This superb concert with the Orchestra of the Age of Enlightenment under Jonathan Cohen marked the bicentenary of the death of Étienne Nicolas Méhul, one of the leading French composers in the decades following the revolution, and a figure to whom history has not always been kind. The first composer to be dubbed “Romantic”, he links the classicism of Gluck, whom he adored, with the extravagances of Berlioz, though his experiments with form, harmony and sonority in a quest to match sound with subject, make him, on occasion, difficult to pin down stylistically.
Cohen and the OAE juxtaposed operatic and orchestral extracts with music by his contemporaries: Gluck, inevitably; Salieri, Gluck’s immediate successor in his Paris period; and Beethoven, whom Méhul resembles temperamentally. Longer extracts from fewer works might have been preferable, but even so, the case for Méhul’s originality was forcefully made.

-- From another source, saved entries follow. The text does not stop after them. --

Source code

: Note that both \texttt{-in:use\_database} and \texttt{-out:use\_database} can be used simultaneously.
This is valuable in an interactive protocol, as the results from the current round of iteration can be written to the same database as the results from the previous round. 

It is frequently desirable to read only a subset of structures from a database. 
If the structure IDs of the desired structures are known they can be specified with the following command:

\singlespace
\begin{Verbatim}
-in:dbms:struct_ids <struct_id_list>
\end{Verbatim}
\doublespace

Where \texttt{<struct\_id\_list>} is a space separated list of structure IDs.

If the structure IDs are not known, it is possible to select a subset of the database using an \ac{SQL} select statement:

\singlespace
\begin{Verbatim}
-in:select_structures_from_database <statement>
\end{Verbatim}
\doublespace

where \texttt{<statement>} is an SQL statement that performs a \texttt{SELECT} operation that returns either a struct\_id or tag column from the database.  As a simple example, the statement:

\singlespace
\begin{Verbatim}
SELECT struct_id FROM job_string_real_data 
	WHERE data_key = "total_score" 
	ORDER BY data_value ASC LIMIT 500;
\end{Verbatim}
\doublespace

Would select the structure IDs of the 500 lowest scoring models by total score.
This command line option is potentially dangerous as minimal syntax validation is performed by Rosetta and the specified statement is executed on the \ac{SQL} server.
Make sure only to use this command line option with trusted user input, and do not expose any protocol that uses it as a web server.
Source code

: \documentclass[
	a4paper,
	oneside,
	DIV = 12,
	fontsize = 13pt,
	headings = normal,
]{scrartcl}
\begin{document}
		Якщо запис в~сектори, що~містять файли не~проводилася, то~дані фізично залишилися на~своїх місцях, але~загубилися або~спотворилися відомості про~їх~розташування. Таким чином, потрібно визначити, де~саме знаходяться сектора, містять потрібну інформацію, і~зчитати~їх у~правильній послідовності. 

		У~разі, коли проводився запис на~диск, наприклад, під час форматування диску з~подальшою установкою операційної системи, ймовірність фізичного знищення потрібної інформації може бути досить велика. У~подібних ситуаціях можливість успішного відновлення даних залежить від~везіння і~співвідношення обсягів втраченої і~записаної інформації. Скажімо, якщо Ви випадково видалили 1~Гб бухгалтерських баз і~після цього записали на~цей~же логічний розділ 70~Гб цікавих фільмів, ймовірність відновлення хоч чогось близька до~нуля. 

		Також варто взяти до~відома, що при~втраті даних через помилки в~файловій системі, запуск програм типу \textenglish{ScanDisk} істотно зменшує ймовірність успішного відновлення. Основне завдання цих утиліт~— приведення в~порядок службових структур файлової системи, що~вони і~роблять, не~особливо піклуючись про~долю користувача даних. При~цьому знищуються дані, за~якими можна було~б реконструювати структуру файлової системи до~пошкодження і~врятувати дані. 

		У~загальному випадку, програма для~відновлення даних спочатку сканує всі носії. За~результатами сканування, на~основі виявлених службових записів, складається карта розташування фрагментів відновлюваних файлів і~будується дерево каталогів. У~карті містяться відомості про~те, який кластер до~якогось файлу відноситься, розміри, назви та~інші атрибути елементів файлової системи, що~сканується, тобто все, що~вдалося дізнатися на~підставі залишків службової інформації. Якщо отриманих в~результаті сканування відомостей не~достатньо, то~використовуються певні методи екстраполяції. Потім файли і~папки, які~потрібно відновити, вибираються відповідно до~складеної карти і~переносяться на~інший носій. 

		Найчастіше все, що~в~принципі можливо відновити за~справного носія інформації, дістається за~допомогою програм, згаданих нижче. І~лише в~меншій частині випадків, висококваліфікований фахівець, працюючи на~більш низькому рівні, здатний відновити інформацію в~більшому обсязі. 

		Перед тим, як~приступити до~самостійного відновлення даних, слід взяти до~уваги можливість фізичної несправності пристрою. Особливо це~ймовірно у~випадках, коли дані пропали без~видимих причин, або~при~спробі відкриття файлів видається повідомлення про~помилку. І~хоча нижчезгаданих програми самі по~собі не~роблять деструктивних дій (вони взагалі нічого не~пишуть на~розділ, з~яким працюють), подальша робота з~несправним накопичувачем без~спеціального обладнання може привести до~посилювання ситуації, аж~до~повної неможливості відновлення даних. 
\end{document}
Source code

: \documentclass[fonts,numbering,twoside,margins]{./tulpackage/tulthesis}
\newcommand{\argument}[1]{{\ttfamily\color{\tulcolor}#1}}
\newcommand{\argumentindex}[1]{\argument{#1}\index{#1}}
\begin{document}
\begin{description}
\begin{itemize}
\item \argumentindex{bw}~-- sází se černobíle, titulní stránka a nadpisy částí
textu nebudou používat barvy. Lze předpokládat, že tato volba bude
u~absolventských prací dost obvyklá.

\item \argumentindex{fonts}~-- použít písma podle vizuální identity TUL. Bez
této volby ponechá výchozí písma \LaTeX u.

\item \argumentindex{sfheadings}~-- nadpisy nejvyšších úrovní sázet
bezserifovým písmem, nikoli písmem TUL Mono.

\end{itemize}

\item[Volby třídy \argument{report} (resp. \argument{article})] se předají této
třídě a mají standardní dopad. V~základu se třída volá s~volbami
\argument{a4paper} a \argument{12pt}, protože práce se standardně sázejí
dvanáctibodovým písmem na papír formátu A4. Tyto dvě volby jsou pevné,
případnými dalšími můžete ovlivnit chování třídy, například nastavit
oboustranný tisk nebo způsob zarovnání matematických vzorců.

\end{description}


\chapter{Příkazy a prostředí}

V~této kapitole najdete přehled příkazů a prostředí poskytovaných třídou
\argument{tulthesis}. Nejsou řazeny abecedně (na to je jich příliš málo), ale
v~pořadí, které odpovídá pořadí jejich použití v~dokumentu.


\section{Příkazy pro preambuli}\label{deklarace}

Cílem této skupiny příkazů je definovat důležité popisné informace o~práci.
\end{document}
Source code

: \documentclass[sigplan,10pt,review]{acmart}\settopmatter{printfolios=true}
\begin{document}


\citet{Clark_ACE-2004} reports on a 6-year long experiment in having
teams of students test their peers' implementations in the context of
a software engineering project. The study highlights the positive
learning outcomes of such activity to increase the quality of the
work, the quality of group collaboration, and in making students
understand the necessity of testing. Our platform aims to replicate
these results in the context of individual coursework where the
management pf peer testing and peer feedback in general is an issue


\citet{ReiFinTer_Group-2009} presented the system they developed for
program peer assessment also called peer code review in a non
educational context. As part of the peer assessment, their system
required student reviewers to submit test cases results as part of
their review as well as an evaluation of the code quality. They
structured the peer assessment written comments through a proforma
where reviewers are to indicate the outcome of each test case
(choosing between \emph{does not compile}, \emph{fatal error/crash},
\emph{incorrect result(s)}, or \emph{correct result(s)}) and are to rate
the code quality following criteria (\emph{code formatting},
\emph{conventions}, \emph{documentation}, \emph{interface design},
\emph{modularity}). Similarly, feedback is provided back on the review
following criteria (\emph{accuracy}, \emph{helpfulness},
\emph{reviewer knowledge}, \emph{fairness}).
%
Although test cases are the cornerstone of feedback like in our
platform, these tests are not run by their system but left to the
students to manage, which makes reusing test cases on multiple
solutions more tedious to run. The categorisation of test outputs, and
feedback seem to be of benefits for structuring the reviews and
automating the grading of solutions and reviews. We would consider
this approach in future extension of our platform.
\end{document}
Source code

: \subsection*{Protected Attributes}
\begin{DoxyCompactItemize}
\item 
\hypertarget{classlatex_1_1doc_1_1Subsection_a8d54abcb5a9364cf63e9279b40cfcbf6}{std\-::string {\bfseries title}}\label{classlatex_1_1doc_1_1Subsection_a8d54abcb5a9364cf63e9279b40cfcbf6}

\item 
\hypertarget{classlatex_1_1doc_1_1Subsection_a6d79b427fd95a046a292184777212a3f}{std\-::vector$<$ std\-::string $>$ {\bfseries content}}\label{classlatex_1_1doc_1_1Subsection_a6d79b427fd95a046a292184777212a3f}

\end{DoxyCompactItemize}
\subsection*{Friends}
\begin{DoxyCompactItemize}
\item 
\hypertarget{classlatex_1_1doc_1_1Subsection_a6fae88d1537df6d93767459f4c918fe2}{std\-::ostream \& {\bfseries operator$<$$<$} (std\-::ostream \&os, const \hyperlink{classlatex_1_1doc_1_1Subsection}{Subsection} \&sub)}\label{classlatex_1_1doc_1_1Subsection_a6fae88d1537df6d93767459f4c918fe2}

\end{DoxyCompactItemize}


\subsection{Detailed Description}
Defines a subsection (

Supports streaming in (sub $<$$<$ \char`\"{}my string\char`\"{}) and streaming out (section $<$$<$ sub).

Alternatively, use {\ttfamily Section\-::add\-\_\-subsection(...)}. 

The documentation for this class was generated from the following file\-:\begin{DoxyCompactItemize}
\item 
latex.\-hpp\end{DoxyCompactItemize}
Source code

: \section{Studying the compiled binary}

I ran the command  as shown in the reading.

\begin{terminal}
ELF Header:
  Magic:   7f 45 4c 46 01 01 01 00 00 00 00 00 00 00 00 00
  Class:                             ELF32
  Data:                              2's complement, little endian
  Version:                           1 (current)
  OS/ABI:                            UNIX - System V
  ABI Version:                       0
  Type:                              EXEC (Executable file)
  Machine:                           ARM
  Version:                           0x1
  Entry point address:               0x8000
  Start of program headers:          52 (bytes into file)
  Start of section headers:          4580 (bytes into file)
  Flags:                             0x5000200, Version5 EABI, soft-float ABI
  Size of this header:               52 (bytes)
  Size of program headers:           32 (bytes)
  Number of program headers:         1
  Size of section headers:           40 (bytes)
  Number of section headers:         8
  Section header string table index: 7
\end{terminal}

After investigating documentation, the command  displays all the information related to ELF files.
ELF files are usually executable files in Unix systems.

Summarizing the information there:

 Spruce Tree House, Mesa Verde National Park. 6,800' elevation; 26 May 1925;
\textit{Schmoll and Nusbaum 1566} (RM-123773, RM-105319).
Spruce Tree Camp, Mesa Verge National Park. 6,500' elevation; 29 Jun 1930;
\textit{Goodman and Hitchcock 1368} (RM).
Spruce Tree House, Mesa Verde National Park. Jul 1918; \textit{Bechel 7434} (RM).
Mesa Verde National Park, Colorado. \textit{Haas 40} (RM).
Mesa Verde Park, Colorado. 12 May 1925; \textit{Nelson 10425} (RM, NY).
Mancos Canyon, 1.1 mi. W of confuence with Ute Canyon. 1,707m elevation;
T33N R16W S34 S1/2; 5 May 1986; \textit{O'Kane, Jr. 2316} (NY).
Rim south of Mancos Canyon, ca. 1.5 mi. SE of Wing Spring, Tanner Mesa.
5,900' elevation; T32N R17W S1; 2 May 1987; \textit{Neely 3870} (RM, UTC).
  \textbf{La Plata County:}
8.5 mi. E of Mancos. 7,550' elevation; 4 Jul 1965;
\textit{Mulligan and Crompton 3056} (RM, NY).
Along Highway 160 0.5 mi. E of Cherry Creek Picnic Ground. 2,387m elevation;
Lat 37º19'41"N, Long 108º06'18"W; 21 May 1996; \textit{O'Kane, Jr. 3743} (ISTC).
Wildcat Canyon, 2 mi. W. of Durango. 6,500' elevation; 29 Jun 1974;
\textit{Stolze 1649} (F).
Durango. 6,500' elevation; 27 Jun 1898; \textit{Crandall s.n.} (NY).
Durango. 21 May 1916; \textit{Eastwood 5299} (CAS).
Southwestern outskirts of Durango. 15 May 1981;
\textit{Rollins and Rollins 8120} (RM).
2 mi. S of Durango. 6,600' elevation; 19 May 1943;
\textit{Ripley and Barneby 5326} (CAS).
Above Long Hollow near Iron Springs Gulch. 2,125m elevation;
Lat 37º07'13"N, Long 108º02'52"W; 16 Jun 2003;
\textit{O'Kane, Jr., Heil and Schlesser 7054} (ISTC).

His dissonances still shock and his instrumentation startles. The dark colouring of his 1806 opera Uthal, achieved by omitting violins from the orchestra, is extraordinary: the hero’s melancholy monologue, exquisitely sung by John Irvin, could almost have come from Berlioz’s Les Troyens, written 50 years later. Irvin shared the vocal extracts with fellow tenor Michael Spyres: Irvin’s elegant wit in an aria from the comedy Une Folie contrasted with Spyres’s greater power and intensity, hauntingly beautiful in scenes from Ariodant, assertive and noble in Florestan’s aria from Beethoven’s Fidelio. Cohen’s commitment to this music was everywhere apparent, and the OAE were outstanding.